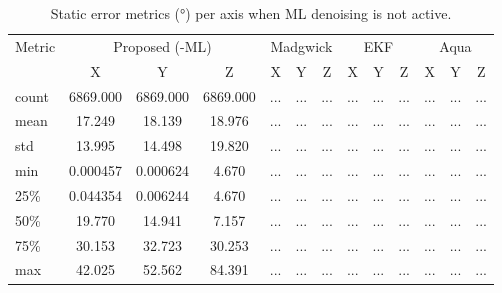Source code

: \documentclass{iutbscthesis}
\begin{document}
\begin{table}[ht]
\centering
\caption{Static error metrics (°) per axis when ML denoising is not active.}
\label{tab:static_no_ml}
\begin{tabular}{l
  *{4}{ccc}
}
\toprule
Metric & \multicolumn{3}{c}{Proposed (-ML)} & \multicolumn{3}{c}{Madgwick} & \multicolumn{3}{c}{EKF} & \multicolumn{3}{c}{Aqua} \\
 & X & Y & Z & X & Y & Z & X & Y & Z & X & Y & Z \\
\midrule
count & 6869.000 & 6869.000 & 6869.000 & ... & ... & ... & ... & ... & ... & ... & ... & ... \\
mean & 17.249 & 18.139 & 18.976 & ... & ... & ... & ... & ... & ... & ... & ... & ... \\
std & 13.995 & 14.498 & 19.820 & ... & ... & ... & ... & ... & ... & ... & ... & ... \\
min & 0.000457 & 0.000624 & 4.670 & ... & ... & ... & ... & ... & ... & ... & ... & ... \\
25\% & 0.044354 & 0.006244 & 4.670 & ... & ... & ... & ... & ... & ... & ... & ... & ... \\
50\% & 19.770 & 14.941 & 7.157 & ... & ... & ... & ... & ... & ... & ... & ... & ... \\
75\% & 30.153 & 32.723 & 30.253 & ... & ... & ... & ... & ... & ... & ... & ... & ... \\
max & 42.025 & 52.562 & 84.391 & ... & ... & ... & ... & ... & ... & ... & ... & ... \\
\bottomrule
\end{tabular}
\end{table}
\end{document}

**WORK INSTRUCTION**: Search the listing above for "begin" and copy every line that holds it.

**SOLUTION**:
\begin{document}
\begin{table}[ht]
\begin{tabular}{l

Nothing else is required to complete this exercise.